# TASK OBJECTIVE
After counting the lines below that contain "storage", reply with that number alone.

# SOURCE MATERIAL

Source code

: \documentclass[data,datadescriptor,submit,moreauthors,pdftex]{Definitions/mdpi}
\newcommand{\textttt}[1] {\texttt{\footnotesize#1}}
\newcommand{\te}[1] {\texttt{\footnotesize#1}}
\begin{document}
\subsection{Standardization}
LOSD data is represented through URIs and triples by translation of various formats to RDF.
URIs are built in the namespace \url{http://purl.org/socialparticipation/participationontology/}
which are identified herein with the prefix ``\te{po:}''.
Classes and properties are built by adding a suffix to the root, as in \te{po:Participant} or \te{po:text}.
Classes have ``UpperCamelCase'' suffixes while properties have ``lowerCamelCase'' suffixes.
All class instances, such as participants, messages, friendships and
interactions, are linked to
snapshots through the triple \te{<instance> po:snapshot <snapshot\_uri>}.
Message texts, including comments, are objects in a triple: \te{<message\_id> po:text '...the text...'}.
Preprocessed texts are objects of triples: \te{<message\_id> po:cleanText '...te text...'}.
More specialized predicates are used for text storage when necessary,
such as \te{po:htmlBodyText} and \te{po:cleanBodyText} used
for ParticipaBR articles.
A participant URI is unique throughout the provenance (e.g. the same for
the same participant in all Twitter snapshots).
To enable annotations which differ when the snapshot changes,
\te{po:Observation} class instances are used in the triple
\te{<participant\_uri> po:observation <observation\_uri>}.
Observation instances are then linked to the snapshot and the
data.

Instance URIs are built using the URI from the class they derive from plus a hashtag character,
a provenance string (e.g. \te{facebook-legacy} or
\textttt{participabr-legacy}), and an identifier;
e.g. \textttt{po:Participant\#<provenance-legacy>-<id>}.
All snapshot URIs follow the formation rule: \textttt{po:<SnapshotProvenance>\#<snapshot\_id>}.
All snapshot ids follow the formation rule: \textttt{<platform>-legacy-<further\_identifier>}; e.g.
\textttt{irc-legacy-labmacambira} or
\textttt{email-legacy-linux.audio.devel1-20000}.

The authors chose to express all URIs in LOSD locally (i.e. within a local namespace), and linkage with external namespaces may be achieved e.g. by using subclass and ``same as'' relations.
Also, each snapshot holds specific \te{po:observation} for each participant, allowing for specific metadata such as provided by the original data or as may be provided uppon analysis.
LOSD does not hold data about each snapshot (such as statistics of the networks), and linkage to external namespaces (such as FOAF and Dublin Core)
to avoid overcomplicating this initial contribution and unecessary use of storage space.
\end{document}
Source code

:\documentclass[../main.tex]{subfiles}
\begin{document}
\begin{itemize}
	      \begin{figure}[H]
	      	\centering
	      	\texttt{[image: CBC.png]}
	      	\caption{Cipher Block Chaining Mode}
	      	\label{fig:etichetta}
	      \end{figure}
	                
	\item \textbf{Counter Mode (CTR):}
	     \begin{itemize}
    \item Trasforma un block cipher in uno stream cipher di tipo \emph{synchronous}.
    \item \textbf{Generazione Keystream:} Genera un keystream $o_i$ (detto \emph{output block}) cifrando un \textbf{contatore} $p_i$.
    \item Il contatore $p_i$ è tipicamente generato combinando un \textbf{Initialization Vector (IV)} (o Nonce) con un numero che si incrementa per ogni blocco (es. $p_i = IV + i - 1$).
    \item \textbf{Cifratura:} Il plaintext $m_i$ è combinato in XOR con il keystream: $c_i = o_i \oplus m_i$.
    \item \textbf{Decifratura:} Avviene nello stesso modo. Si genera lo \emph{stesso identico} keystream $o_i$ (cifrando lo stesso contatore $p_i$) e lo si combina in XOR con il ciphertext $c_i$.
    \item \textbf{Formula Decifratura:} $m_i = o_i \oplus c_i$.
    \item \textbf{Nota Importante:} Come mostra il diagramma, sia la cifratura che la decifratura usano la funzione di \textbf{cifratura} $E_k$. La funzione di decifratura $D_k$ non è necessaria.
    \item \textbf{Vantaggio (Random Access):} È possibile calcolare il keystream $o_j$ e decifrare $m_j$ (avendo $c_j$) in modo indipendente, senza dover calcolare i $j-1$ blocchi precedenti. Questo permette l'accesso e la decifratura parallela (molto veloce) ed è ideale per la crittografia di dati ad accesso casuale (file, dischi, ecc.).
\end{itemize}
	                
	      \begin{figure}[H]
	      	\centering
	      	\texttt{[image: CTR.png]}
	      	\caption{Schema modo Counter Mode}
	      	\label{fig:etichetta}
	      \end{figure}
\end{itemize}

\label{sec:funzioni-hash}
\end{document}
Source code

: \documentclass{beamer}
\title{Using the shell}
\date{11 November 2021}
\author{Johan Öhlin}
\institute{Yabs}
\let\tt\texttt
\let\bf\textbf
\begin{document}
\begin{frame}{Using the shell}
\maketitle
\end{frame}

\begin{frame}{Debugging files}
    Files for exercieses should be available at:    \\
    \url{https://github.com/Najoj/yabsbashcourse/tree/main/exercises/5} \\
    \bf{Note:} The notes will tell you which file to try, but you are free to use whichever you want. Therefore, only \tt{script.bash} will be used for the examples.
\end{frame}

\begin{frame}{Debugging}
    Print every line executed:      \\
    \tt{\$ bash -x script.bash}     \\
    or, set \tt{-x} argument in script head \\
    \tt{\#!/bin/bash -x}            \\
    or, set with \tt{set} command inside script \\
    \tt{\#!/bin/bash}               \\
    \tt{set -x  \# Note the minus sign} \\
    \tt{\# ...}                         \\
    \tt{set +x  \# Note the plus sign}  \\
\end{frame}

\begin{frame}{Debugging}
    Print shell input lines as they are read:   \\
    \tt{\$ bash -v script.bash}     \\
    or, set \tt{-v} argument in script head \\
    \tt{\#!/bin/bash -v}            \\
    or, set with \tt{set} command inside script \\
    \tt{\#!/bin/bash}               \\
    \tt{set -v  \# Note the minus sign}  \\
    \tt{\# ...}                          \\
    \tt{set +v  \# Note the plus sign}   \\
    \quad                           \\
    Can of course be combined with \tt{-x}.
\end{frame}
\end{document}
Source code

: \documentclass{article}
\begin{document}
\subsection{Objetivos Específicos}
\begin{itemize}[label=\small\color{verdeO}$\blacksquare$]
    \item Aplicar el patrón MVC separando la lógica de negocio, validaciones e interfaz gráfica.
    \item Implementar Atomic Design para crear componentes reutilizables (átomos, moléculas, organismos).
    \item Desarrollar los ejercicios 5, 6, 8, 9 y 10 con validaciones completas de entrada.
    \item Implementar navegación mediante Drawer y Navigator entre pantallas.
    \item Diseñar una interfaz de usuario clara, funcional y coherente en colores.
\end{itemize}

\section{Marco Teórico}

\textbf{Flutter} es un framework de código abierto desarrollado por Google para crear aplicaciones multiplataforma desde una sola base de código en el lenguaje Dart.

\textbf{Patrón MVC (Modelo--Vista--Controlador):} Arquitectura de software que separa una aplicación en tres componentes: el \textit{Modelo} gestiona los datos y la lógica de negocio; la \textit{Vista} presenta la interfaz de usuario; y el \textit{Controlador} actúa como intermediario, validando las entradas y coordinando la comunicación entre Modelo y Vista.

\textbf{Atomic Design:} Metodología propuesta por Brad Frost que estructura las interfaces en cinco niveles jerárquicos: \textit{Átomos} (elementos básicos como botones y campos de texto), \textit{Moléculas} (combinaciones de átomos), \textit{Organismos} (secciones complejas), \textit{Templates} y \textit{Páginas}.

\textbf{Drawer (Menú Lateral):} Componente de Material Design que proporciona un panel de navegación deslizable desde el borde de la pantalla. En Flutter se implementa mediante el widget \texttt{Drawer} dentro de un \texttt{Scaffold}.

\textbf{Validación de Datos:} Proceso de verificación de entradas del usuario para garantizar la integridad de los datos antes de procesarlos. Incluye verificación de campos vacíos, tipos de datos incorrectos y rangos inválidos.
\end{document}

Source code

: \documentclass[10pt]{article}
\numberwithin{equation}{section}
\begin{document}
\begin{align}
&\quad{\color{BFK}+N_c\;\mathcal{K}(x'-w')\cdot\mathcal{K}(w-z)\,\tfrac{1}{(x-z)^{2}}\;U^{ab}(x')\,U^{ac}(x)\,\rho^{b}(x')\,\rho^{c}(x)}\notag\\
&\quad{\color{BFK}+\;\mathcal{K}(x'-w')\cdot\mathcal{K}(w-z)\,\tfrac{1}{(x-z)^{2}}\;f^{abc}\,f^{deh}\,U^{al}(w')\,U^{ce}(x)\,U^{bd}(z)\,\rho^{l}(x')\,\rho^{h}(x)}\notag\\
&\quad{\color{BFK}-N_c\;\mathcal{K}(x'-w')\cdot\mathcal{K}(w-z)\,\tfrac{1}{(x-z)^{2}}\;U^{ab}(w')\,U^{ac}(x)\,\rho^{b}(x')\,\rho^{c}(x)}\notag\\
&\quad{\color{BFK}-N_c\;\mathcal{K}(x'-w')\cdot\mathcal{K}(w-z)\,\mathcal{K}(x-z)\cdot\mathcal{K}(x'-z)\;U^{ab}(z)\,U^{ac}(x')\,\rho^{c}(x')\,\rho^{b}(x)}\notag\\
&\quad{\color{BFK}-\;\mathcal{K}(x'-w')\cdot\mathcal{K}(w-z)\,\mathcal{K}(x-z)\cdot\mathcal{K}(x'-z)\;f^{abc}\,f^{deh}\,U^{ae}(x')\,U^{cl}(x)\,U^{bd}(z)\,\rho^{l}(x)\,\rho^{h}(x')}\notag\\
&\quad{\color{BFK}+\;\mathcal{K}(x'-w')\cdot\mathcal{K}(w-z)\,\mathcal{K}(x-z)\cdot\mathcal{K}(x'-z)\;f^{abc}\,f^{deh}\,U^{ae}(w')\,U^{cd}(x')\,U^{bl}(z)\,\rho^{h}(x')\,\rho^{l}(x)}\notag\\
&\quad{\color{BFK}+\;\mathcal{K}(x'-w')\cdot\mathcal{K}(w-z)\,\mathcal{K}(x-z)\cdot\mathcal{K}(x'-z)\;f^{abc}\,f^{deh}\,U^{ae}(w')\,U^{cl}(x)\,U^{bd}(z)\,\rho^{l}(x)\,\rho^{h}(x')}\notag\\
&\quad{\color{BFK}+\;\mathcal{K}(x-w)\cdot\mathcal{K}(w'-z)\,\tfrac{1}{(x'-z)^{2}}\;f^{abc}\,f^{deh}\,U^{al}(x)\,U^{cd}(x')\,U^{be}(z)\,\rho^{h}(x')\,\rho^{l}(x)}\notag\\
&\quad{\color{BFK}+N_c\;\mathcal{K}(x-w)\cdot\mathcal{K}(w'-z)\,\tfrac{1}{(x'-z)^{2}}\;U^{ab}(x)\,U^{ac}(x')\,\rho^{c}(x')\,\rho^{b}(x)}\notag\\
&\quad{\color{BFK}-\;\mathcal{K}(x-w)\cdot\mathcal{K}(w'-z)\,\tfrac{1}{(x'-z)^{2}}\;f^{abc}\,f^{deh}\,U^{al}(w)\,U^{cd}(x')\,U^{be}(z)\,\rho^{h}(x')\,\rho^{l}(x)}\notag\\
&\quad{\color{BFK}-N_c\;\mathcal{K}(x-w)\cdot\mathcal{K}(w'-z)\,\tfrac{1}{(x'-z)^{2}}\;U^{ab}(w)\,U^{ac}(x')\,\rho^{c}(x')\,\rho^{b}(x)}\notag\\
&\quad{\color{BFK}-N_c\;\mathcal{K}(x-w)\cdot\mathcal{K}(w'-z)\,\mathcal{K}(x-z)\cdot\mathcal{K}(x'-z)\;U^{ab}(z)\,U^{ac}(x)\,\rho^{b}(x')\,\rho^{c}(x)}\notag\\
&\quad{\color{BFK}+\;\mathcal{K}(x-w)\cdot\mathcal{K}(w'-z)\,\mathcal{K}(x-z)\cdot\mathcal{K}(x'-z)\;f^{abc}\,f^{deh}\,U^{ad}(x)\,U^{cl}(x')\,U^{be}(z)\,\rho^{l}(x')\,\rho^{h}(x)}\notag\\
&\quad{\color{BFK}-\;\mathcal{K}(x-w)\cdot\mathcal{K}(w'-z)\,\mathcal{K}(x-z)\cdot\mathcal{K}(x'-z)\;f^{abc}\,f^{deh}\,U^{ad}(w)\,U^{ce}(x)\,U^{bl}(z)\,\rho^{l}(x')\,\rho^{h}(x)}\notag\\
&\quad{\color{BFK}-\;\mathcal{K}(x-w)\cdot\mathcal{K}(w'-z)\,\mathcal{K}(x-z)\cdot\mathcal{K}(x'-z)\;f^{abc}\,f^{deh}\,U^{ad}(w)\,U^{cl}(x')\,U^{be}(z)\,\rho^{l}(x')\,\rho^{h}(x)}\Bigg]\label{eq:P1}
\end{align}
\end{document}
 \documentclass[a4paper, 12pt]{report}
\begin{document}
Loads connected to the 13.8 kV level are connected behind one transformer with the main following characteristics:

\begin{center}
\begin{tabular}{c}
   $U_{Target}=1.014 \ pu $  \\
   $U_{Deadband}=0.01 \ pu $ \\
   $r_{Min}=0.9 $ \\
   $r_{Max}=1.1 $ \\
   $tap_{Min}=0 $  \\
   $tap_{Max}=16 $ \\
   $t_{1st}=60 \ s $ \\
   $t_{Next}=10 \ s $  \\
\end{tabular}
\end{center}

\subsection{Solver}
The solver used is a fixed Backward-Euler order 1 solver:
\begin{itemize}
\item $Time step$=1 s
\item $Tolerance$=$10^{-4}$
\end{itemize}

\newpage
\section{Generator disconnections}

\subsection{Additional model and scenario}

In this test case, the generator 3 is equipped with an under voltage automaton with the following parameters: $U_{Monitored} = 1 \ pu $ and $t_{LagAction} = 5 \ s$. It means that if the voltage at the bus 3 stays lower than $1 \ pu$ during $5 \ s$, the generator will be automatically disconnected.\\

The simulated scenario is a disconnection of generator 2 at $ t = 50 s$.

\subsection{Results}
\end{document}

# EXERCISE SOLUTION
2